Once you have checked each line below, report only the number of lines that contain the word "longues".

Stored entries
····················

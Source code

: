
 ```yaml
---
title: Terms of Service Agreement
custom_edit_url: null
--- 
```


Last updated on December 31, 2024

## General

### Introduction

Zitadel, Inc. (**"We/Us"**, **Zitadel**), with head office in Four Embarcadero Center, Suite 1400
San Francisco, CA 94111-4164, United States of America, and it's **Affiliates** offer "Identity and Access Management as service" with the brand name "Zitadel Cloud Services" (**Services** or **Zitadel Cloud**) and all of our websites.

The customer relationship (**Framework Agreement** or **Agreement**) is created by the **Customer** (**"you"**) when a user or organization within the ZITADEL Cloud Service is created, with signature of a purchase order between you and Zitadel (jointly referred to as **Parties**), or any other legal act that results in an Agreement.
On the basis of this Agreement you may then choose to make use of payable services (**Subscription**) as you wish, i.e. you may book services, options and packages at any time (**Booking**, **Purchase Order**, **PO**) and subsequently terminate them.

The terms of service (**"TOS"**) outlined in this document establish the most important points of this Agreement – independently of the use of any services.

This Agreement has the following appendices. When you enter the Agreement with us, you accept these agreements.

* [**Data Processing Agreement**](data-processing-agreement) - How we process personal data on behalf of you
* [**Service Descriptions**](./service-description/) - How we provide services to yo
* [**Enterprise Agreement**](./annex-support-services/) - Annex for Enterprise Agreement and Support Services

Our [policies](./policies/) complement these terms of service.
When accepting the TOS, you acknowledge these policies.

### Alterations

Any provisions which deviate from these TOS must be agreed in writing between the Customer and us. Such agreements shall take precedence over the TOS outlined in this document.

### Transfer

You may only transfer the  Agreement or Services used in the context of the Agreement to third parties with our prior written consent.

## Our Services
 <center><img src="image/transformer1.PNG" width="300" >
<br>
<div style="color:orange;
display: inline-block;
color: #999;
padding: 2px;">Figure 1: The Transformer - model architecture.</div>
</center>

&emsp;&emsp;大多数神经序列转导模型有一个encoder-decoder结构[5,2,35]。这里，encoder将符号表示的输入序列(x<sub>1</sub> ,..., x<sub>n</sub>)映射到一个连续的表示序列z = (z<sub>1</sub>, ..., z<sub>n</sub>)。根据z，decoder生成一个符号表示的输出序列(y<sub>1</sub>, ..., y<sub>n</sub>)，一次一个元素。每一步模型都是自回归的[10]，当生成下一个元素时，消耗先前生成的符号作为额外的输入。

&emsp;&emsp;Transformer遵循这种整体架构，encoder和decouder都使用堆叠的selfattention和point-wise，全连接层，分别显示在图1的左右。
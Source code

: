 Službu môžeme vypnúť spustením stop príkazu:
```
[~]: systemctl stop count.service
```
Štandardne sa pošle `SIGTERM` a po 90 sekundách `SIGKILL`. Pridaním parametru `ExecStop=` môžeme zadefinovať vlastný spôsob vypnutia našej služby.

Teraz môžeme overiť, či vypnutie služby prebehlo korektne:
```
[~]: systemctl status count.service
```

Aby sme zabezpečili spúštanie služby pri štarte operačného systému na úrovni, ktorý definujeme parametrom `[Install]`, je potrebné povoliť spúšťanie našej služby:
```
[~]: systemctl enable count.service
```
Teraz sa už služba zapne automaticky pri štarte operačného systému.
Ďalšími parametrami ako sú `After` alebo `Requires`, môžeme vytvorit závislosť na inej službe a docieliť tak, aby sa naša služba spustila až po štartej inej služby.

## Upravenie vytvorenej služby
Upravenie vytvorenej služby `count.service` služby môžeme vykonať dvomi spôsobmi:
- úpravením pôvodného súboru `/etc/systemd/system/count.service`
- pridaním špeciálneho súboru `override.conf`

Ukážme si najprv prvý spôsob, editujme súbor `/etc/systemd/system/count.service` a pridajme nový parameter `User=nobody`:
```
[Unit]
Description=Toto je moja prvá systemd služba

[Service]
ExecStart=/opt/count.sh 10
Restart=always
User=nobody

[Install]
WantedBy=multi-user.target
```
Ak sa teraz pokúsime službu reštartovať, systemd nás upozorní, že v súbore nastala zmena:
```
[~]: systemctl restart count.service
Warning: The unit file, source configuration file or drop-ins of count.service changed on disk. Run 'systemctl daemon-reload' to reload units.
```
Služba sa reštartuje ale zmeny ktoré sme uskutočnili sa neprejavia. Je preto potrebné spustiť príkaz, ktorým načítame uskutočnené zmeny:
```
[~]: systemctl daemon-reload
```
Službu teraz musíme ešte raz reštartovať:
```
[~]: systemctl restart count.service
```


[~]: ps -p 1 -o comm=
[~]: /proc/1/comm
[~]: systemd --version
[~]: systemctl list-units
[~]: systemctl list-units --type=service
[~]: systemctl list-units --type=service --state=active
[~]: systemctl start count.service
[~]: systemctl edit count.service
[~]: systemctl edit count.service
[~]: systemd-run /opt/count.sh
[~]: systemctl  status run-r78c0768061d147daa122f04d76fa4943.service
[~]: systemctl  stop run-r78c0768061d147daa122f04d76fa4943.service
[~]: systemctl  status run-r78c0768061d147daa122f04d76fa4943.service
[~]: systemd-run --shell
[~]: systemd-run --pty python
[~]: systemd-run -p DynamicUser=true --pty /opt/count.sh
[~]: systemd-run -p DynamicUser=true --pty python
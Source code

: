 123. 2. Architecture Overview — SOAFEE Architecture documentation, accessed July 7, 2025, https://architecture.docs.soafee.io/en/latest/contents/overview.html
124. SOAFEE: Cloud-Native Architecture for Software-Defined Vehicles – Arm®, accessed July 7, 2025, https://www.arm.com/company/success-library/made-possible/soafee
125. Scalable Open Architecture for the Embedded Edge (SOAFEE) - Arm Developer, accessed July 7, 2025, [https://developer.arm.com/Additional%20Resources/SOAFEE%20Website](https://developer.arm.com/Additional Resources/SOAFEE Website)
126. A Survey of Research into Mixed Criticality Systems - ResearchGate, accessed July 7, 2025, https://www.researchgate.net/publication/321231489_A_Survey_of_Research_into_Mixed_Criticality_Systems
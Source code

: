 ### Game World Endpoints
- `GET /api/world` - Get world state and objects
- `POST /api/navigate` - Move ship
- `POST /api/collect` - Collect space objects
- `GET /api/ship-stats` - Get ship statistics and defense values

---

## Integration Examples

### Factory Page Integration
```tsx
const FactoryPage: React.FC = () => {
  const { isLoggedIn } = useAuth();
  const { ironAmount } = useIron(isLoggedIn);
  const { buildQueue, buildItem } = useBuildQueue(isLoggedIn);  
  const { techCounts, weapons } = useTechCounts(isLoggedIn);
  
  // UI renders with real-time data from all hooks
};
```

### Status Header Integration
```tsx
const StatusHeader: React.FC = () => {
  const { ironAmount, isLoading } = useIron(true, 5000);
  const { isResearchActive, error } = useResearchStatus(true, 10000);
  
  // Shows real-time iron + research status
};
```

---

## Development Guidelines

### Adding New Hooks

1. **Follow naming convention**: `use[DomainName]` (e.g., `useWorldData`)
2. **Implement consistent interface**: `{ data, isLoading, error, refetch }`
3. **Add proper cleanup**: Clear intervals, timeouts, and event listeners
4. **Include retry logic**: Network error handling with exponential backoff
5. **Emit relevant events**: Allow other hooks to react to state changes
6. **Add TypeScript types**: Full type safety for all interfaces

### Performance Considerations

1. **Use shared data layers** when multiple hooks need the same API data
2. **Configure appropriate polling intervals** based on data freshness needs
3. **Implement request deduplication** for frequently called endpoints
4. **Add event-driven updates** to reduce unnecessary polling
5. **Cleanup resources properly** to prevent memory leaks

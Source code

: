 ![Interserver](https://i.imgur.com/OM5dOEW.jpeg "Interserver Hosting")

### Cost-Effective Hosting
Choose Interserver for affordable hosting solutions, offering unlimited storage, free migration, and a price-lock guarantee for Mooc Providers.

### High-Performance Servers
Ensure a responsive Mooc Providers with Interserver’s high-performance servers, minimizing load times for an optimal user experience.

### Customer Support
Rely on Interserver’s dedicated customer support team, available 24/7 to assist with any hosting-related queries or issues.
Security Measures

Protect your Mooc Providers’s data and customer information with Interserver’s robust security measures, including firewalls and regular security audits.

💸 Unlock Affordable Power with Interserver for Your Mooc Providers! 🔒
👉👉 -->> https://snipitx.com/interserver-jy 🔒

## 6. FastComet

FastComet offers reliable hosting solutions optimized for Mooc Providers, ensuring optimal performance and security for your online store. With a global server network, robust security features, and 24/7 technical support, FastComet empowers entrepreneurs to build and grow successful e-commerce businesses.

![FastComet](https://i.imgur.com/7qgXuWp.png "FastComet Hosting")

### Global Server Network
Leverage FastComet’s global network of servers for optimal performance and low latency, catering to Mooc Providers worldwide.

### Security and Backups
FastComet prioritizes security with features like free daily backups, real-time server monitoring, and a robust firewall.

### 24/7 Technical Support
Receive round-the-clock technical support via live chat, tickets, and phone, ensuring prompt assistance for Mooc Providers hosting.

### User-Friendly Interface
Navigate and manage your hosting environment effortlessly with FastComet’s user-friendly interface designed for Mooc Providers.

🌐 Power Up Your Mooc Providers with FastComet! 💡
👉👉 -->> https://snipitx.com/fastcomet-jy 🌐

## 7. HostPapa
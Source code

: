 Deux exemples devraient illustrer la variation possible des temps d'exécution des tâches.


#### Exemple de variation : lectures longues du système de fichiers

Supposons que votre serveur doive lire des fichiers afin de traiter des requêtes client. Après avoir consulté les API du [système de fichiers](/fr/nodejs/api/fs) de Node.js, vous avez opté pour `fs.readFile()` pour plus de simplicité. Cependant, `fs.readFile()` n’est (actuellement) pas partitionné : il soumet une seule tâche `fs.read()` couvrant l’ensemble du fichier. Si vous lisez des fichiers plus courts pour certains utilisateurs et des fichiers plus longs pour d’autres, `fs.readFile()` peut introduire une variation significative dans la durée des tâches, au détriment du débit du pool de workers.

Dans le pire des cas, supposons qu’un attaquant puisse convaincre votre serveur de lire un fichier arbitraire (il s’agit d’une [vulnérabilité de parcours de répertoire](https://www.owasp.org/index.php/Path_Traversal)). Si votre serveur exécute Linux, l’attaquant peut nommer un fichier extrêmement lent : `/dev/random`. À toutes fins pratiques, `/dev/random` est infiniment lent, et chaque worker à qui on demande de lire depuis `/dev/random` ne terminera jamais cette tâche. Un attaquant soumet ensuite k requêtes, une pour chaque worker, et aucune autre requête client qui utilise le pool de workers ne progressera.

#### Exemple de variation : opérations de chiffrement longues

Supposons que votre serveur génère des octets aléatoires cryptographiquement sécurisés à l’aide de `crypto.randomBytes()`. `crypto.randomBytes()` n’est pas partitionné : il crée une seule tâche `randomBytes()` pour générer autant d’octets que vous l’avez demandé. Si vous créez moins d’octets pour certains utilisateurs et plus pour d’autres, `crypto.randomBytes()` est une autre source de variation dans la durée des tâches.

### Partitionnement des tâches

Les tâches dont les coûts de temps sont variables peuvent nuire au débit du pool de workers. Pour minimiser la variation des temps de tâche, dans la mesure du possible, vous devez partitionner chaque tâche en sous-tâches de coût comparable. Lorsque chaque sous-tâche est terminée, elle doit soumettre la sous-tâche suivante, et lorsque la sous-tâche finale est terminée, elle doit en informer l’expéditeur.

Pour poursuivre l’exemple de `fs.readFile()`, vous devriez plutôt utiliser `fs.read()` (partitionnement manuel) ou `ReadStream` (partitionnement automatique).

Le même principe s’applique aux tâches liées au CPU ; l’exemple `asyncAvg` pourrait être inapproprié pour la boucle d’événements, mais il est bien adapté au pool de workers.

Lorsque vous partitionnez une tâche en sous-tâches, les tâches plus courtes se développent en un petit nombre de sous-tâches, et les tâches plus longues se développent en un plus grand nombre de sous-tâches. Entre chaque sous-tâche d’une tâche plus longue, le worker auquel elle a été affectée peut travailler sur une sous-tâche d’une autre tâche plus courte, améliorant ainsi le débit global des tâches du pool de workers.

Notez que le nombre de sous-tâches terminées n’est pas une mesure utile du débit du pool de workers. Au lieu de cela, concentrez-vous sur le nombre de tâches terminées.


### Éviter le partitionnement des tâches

····················

TASK SOLUTION: 3